Nilson dos Santos Pedroso é investigado por esquema de fraude a licitações na prefeitura de Itaporã

Por: Adriel Mattos

Nilson dos Santos Pedroso atuou em Itaporã antes de se tornar secretário em Corumbá. (Foto: Reprodução, Redes Sociais)

O secretário municipal de Governo e Gestão Estratégica de Corumbá, Nilson dos Santos Pedroso, pediu demissão do cargo na quinta-feira (23). Ele foi preso ontem na Operação Fake Cloud, do Gecoc/MPMS.

A exoneração, a pedido, foi publicada no Diocorumbá (Diário Oficial do Município de Corumbá). Pedroso foi superintendente de compras em Itaporã, foco da ação do Gecoc (Grupo Especial de Combate à Corrupção), do MPMS (Ministério Público do Estado de Mato Grosso do Sul).

Em nota, a prefeitura de Corumbá informou que, apesar de os fatos investigados não terem ocorrido no município, acompanha o desenrolar dos acontecimentos, “observando a lei e a presunção de inocência“.
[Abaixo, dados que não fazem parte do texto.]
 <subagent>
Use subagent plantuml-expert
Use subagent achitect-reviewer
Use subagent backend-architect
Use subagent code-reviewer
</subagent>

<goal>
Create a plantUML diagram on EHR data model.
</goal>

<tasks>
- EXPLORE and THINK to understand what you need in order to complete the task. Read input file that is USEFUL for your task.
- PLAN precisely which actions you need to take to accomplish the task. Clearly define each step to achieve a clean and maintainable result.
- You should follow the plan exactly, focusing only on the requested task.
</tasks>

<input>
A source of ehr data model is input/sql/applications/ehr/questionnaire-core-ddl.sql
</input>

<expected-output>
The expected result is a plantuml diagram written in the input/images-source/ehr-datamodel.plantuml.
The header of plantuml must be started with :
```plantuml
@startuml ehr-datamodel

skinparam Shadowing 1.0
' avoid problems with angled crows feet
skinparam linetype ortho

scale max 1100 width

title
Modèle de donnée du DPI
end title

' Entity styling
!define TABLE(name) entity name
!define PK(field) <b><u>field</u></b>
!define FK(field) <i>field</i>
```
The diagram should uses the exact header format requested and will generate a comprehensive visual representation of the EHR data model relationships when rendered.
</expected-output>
Informou, também, que “outras informações serão prestadas caso haja necessidade, quando houver desdobramentos oficiais do processo. A atual gestão reafirma seu compromisso com a legalidade, transparência e com a moralidade administrativa, não pactuando com qualquer desvio de conduta, abuso ou irregularidade no âmbito do serviço público municipal”.

Operação contra fraude a licitações para backup de dados em Itaporã

O Gecoc/MPMS, com apoio do Gaeco (Grupo Especial de Repressão ao Crime Organizado), cumpriu três mandados de prisão preventiva e seis mandados de busca e apreensão em Itaporã — cidade da região sul do Estado —, Campo Grande e Corumbá.
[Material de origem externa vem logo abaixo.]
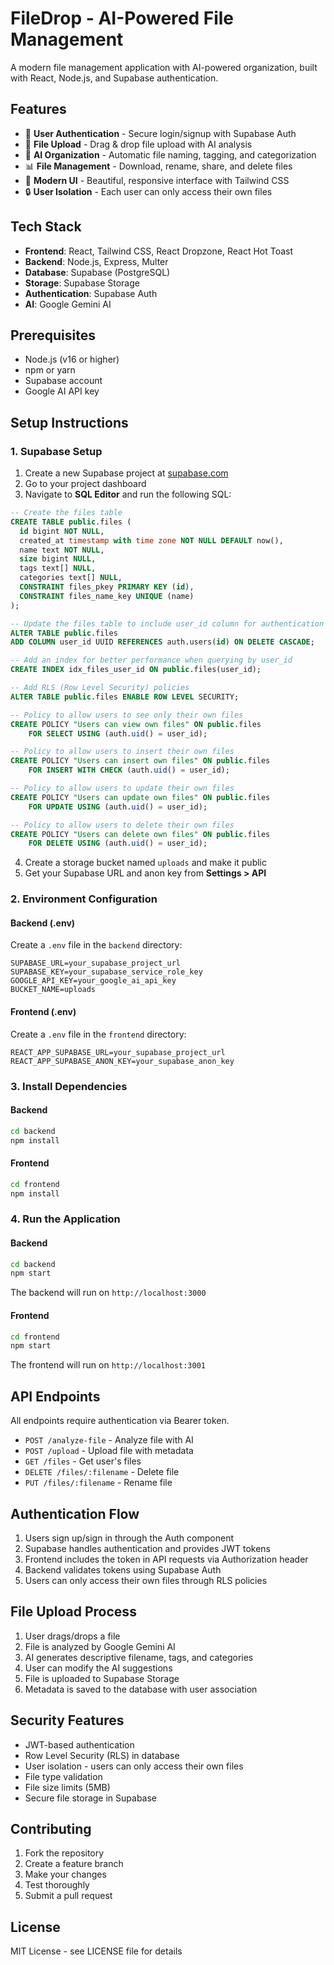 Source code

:# FileDrop - AI-Powered File Management

A modern file management application with AI-powered organization, built with React, Node.js, and Supabase authentication.

## Features

- 🔐 **User Authentication** - Secure login/signup with Supabase Auth
- 📁 **File Upload** - Drag & drop file upload with AI analysis
- 🤖 **AI Organization** - Automatic file naming, tagging, and categorization
- 📊 **File Management** - Download, rename, share, and delete files
- 🎨 **Modern UI** - Beautiful, responsive interface with Tailwind CSS
- 🔒 **User Isolation** - Each user can only access their own files

## Tech Stack

- **Frontend**: React, Tailwind CSS, React Dropzone, React Hot Toast
- **Backend**: Node.js, Express, Multer
- **Database**: Supabase (PostgreSQL)
- **Storage**: Supabase Storage
- **Authentication**: Supabase Auth
- **AI**: Google Gemini AI

## Prerequisites

- Node.js (v16 or higher)
- npm or yarn
- Supabase account
- Google AI API key

## Setup Instructions

### 1. Supabase Setup

1. Create a new Supabase project at [supabase.com](https://supabase.com)
2. Go to your project dashboard
3. Navigate to **SQL Editor** and run the following SQL:

```sql
-- Create the files table
CREATE TABLE public.files (
  id bigint NOT NULL,
  created_at timestamp with time zone NOT NULL DEFAULT now(),
  name text NOT NULL,
  size bigint NULL,
  tags text[] NULL,
  categories text[] NULL,
  CONSTRAINT files_pkey PRIMARY KEY (id),
  CONSTRAINT files_name_key UNIQUE (name)
);

-- Update the files table to include user_id column for authentication
ALTER TABLE public.files 
ADD COLUMN user_id UUID REFERENCES auth.users(id) ON DELETE CASCADE;

-- Add an index for better performance when querying by user_id
CREATE INDEX idx_files_user_id ON public.files(user_id);

-- Add RLS (Row Level Security) policies
ALTER TABLE public.files ENABLE ROW LEVEL SECURITY;

-- Policy to allow users to see only their own files
CREATE POLICY "Users can view own files" ON public.files
    FOR SELECT USING (auth.uid() = user_id);

-- Policy to allow users to insert their own files
CREATE POLICY "Users can insert own files" ON public.files
    FOR INSERT WITH CHECK (auth.uid() = user_id);

-- Policy to allow users to update their own files
CREATE POLICY "Users can update own files" ON public.files
    FOR UPDATE USING (auth.uid() = user_id);

-- Policy to allow users to delete their own files
CREATE POLICY "Users can delete own files" ON public.files
    FOR DELETE USING (auth.uid() = user_id);
```

4. Create a storage bucket named `uploads` and make it public
5. Get your Supabase URL and anon key from **Settings > API**

### 2. Environment Configuration

#### Backend (.env)
Create a `.env` file in the `backend` directory:

```env
SUPABASE_URL=your_supabase_project_url
SUPABASE_KEY=your_supabase_service_role_key
GOOGLE_API_KEY=your_google_ai_api_key
BUCKET_NAME=uploads
```

#### Frontend (.env)
Create a `.env` file in the `frontend` directory:

```env
REACT_APP_SUPABASE_URL=your_supabase_project_url
REACT_APP_SUPABASE_ANON_KEY=your_supabase_anon_key
```

### 3. Install Dependencies

#### Backend
```bash
cd backend
npm install
```

#### Frontend
```bash
cd frontend
npm install
```

### 4. Run the Application

#### Backend
```bash
cd backend
npm start
```

The backend will run on `http://localhost:3000`

#### Frontend
```bash
cd frontend
npm start
```

The frontend will run on `http://localhost:3001`

## API Endpoints

All endpoints require authentication via Bearer token.

- `POST /analyze-file` - Analyze file with AI
- `POST /upload` - Upload file with metadata
- `GET /files` - Get user's files
- `DELETE /files/:filename` - Delete file
- `PUT /files/:filename` - Rename file

## Authentication Flow

1. Users sign up/sign in through the Auth component
2. Supabase handles authentication and provides JWT tokens
3. Frontend includes the token in API requests via Authorization header
4. Backend validates tokens using Supabase Auth
5. Users can only access their own files through RLS policies

## File Upload Process

1. User drags/drops a file
2. File is analyzed by Google Gemini AI
3. AI generates descriptive filename, tags, and categories
4. User can modify the AI suggestions
5. File is uploaded to Supabase Storage
6. Metadata is saved to the database with user association

## Security Features

- JWT-based authentication
- Row Level Security (RLS) in database
- User isolation - users can only access their own files
- File type validation
- File size limits (5MB)
- Secure file storage in Supabase

## Contributing

1. Fork the repository
2. Create a feature branch
3. Make your changes
4. Test thoroughly
5. Submit a pull request

## License

MIT License - see LICENSE file for details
O secretário municipal de Governo e Gestão Estratégica de Corumbá, Nilson dos Santos Pedroso; o empresário George Willian de Oliveira, proprietário da Citiz Tecnologia (CNPJ 21.134.038/0001-27) e uma terceira pessoa foram alvos da operação.

A investigação identificou um grupo que atuava fraudando, sistematicamente, processos de contratações públicas por dispensa de licitação, voltados ao fornecimento de licença de sistemas de backup de dados em armazenamento em nuvem para a prefeitura de Itaporã desde 2022.
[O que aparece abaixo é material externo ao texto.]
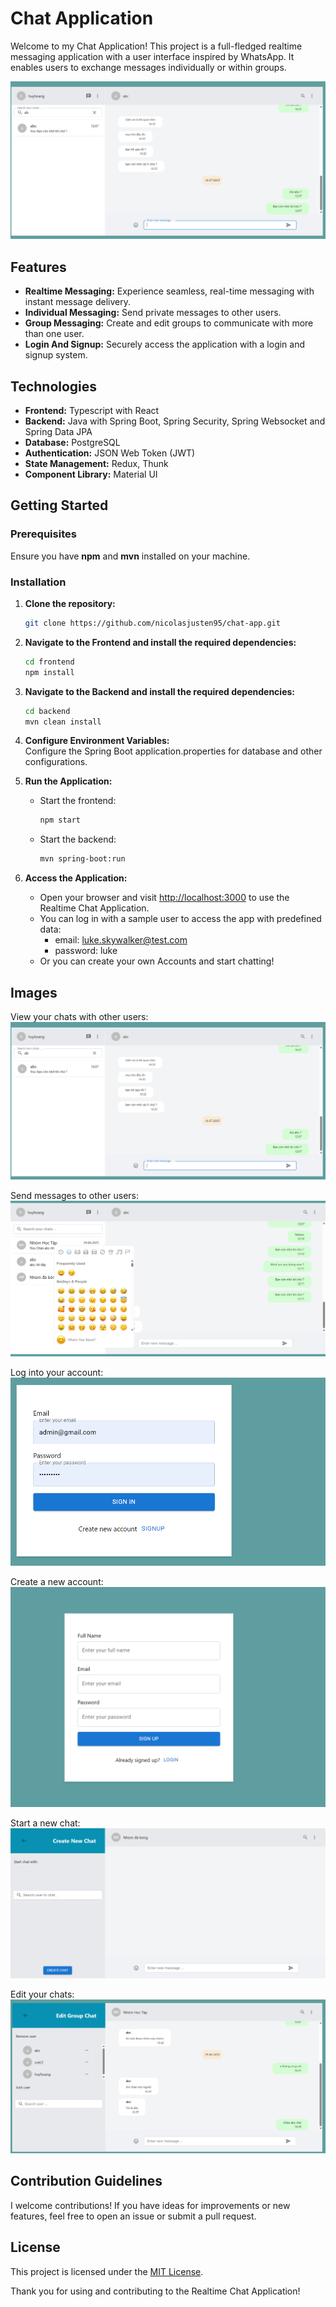 # Chat Application

Welcome to my Chat Application! This project is a full-fledged realtime messaging application with a user interface 
inspired by WhatsApp. It enables users to exchange messages individually or within groups.

![image Screenshot](./images/homepage.png)

## Features

- **Realtime Messaging:** Experience seamless, real-time messaging with instant message delivery.
- **Individual Messaging:** Send private messages to other users.
- **Group Messaging:** Create and edit groups to communicate with more than one user.
- **Login And Signup:** Securely access the application with a login and signup system.

## Technologies

- **Frontend:** Typescript with React
- **Backend:** Java with Spring Boot, Spring Security, Spring Websocket and Spring Data JPA
- **Database:** PostgreSQL
- **Authentication:** JSON Web Token (JWT)
- **State Management:** Redux, Thunk
- **Component Library:** Material UI

## Getting Started

### Prerequisites

Ensure you have **npm** and **mvn** installed on your machine.

### Installation

1. **Clone the repository:**  
    ```bash  
    git clone https://github.com/nicolasjusten95/chat-app.git
    ```
   
2. **Navigate to the Frontend and install the required dependencies:**  
    ```bash
    cd frontend
    npm install
    ```
   
3. **Navigate to the Backend and install the required dependencies:**  
    ```bash
    cd backend
    mvn clean install
    ```
   
4. **Configure Environment Variables:**  
   Configure the Spring Boot application.properties for database and other configurations.

5. **Run the Application:**
    - Start the frontend:
      ```bash
      npm start
      ```
    - Start the backend:
      ```bash
      mvn spring-boot:run
      ```
6. **Access the Application:**
   - Open your browser and visit [http://localhost:3000](http://localhost:3000) to use the Realtime Chat Application.
   - You can log in with a sample user to access the app with predefined data:
     - email: luke.skywalker@test.com
     - password: luke
   - Or you can create your own Accounts and start chatting!

## Images

View your chats with other users:
![image Screenshot](./images/homepage.png)

Send messages to other users:
![image Screenshot](./images/send_messages.png)

Log into your account:
![image Screenshot](./images/signin.png)

Create a new account:
![image Screenshot](./images/signup.png)

Start a new chat:
![image Screenshot](./images/start_new_group_chat.png)

Edit your chats:
![image Screenshot](./images/edit_group_chat.png)

## Contribution Guidelines

I welcome contributions! If you have ideas for improvements or new features, feel free to open an issue or submit a pull request.

## License

This project is licensed under the [MIT License](LICENSE).

Thank you for using and contributing to the Realtime Chat Application!

 
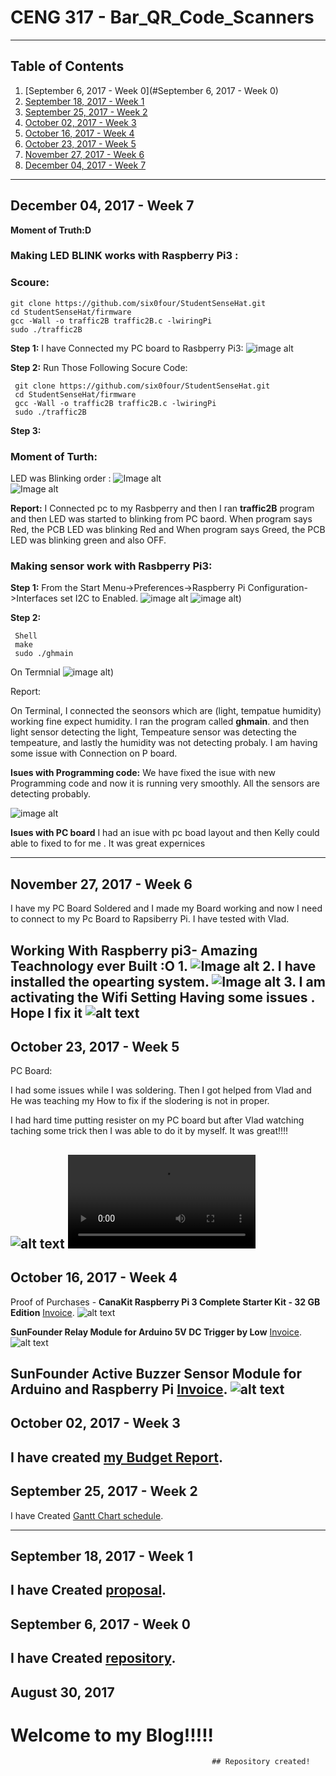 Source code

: 
   # CENG 317 - Bar_QR_Code_Scanners
-------------
## Table of Contents
1. [September 6, 2017 - Week 0](#September 6, 2017 - Week 0)
2. [September 18, 2017 - Week 1]()
2. [September 25, 2017 - Week 2]()
3. [October 02, 2017 - Week 3]()
4. [October 16, 2017 - Week 4]()
5. [October 23, 2017 - Week 5]()
6. [November 27, 2017 - Week 6]()
7. [December 04, 2017 - Week 7]()

-------------
## December 04, 2017 - Week 7

**Moment of Truth:D**

### Making LED BLINK works with Raspberry Pi3 :
### Scoure:
 ```
 git clone https://github.com/six0four/StudentSenseHat.git
 cd StudentSenseHat/firmware
 gcc -Wall -o traffic2B traffic2B.c -lwiringPi
 sudo ./traffic2B
 ```

**Step 1:**
I have Connected my PC board to Rasbperry Pi3:
![image alt](https://raw.githubusercontent.com/VinoU/Bar-QR-code-scanners/master/final%20ras%20on%20pcb.JPG?raw=ture "pcb connected")<br>

**Step 2:**
Run Those Following Socure Code:
```
 git clone https://github.com/six0four/StudentSenseHat.git
 cd StudentSenseHat/firmware
 gcc -Wall -o traffic2B traffic2B.c -lwiringPi
 sudo ./traffic2B
```

**Step 3:**
### Moment of Turth:
LED was Blinking order :
![Image alt](https://github.com/VinoU/Bar-QR-code-scanners/blob/master/Blinking%20LEB%20and%20Sensor/pcb%20led%201.JPG?raw=true "sensor pic")<br>
 ![Image alt](https://github.com/VinoU/Bar-QR-code-scanners/blob/master/Blinking%20LEB%20and%20Sensor/pcb%20led%202.JPG?raw=true "sensor pic")
 
**Report:**
I Connected pc to my Rasbperry and then I ran **traffic2B**  program and then LED was started to blinking from PC baord. When program says Red, the PCB LED was blinking Red and When program says Greed, the PCB LED was blinking green and also OFF.

### Making sensor work with Rasbperry Pi3:
**Step 1:**
From the Start Menu->Preferences->Raspberry Pi Configuration->Interfaces set I2C to Enabled.
![image alt](https://github.com/VinoU/Bar-QR-code-scanners/blob/master/Blinking%20LEB%20and%20Sensor/Sensor.JPG?raw=true "sensor pic")
![image alt](https://github.com/VinoU/Bar-QR-code-scanners/blob/master/Blinking%20LEB%20and%20Sensor/sensor%20on%20pcb2.JPG?raw=true "sensor pic"))

**Step 2:**
```
 Shell
 make
 sudo ./ghmain
```
On Termnial
![image alt](https://github.com/VinoU/Bar-QR-code-scanners/blob/master/Blinking%20LEB%20and%20Sensor/sensors%20works.JPG?raw=true "sensor pic"))

Report:

On Terminal, I connected the seonsors which are (light, tempatue humidity) working fine expect humidity. I ran the program called **ghmain**. and then light sensor detecting the light, Tempeature sensor was detecting the tempeature, and lastly the humidity was not detecting probaly. I am having some issue with Connection on P board.


**Isues with Programming code:**
We have fixed the isue with new Programming code and now it is running very smoothly. All the sensors are detecting probably.

![image alt](https://github.com/VinoU/Bar-QR-code-scanners/blob/master/Blinking%20LEB%20and%20Sensor/sensor%20output.JPG?raw=true "sensor pic")

**Isues with PC board**
I had an isue with pc boad layout and then Kelly could able to fixed to for me . It was great expernices

-------------
## November 27, 2017 - Week 6
I have my PC Board Soldered and I made my Board working and now I need to connect to my Pc Board to Rapsiberry Pi.
I have tested with Vlad.


Working With Raspberry pi3- Amazing Teachnology ever Built :O
1.
![Image alt](https://github.com/VinoU/Bar-QR-code-scanners/blob/master/Raspberry%20Pi3/IMG_3474.JPG?raw=true "sensor pic")
2. I have installed the opearting system.
![Image alt](https://github.com/VinoU/Bar-QR-code-scanners/blob/master/Raspberry%20Pi3/IMG_3473.JPG?raw=true "sensor pic")
3. I am activating the Wifi Setting Having some issues . Hope I fix it 
![alt text](https://github.com/VinoU/Bar-QR-code-scanners/blob/master/Raspberry%20Pi3/IMG_3481.JPG?raw=true "sensor pic")
-------------
## October 23, 2017 - Week 5
PC Board:

I had some issues while I was soldering. Then I got helped from Vlad and He was teaching my How to fix if the slodering is not in proper.

I had hard time putting resister on my PC board but after Vlad watching taching some trick then I was able to do it by myself. It was great!!!!

![alt text](https://github.com/VinoU/Bar-QR-code-scanners/blob/master/Pictures/IMG_3089.JPG?raw=true "sensor pic")
![Watch the video](https://github.com/VinoU/Bar-QR-code-scanners/blob/master/Pictures/PC%20Board%20video.MOV)
-------------
## October 16, 2017 - Week 4
Proof of Purchases -
**CanaKit Raspberry Pi 3 Complete Starter Kit - 32 GB Edition**
[Invoice](https://github.com/VinoU/Bar-QR-code-scanners/blob/master/Invoices/CanaKit%20Raspberry%20Pi3.pdf?raw=true "sensor pic").
![alt text](https://github.com/VinoU/Bar-QR-code-scanners/blob/master/Pictures/IMG_3112.JPG?raw=true "sensor pic")

**SunFounder Relay Module for Arduino 5V DC Trigger by Low**
[Invoice](https://github.com/VinoU/Bar-QR-code-scanners/blob/master/Invoices/Relay%20Moudle.pdf).
![alt text](https://github.com/VinoU/Bar-QR-code-scanners/blob/master/Pictures/IMG_3105.JPG?raw=true "sensor pic")

**SunFounder Active Buzzer Sensor Module for Arduino and Raspberry Pi**
[Invoice](https://github.com/VinoU/Bar-QR-code-scanners/blob/master/Invoices/Buzzer.pdf).
![alt text](https://github.com/VinoU/Bar-QR-code-scanners/blob/master/Pictures/IMG_3096.JPG?raw=true "sensor pic")
-------------
## October 02, 2017 - Week 3
I have created [my Budget Report](https://github.com/VinoU/Bar-QR-code-scanners/blob/master/Parts%20Budget%20Vino%20Uthayakumar%20-%20new.xlsx).
-------------
## September 25, 2017 - Week 2

I have Created [Gantt Chart schedule](https://github.com/VinoU/Bar-QR-code-scanners/blob/master/Vino%20Uthayakumar_Project%20Schedule.mpp).  

-------------
## September 18, 2017 - Week 1

 I have Created [proposal](https://github.com/VinoU/Bar-QR-code-scanners/blob/master/vino_%20proposal.xlsx).
-------------
## September 6, 2017 - Week 0

I have Created [repository](https://github.com/VinoU/Bar-QR-code-scanners).
-------------
## August 30, 2017 

# Welcome to my Blog!!!!!  
                                                 ## Repository created!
Após negociações ilícitas dos empresários com agentes públicos, diversas licitações foram simuladas e direcionadas para beneficiar uma determinada empresa, por meio de propostas fictícias e exigências técnicas para impedir que outras empresas pudessem disputar.

Os servidores forneciam informações privilegiadas aos empresários, para poder operacionalizar a fraude, e em troca recebiam vantagens indevidas. O grupo é investigado por organização criminosa, fraude em contratações públicas, corrupção ativa e passiva.

“Fake Cloud”, termo que dá nome à operação, traduz-se da língua inglesa como “nuvem falsa”, e faz alusão aos objetos dos contratos, o backup de dados em armazenamento em nuvem, o que não era fornecido ao ente público.

A prefeitura de Itaporã informou que os fatos apurados pelo Gecoc são referentes à licitação da gestão passada. Confira a nota na íntegra:

“A Prefeitura Municipal de Itaporã esclarece que a operação ‘Fake Cloud’, deflagrada na manhã desta quinta-feira, 23 de outubro de 2025, pelo Ministério Público do Estado de Mato Grosso do Sul (MPMS), refere-se exclusivamente a procedimentos administrativos ocorridos durante a gestão municipal de 2021 a 2024, especificamente vinculados ao Processo Licitatório 183/2022, cuja vigência encerrou-se integralmente no referido período.

A atual administração, sob a gestão do prefeito Tiago Carbonaro desde 1º de janeiro de 2025, não possui qualquer vínculo, envolvimento ou responsabilidade sobre os contratos, atos ou decisões mencionados na investigação. Todos os fatos apurados antecedem completamente o atual mandato e não guardam qualquer relação com a presente gestão.

Desse modo, reafirmando seu compromisso com a transparência, a legalidade e a ética na administração pública, a Prefeitura de Itaporã informa que permanece à disposição e em plena colaboração com os órgãos de controle e investigação, reforçando sua dedicação em conduzir uma gestão responsável, íntegra e voltada exclusivamente ao interesse público”.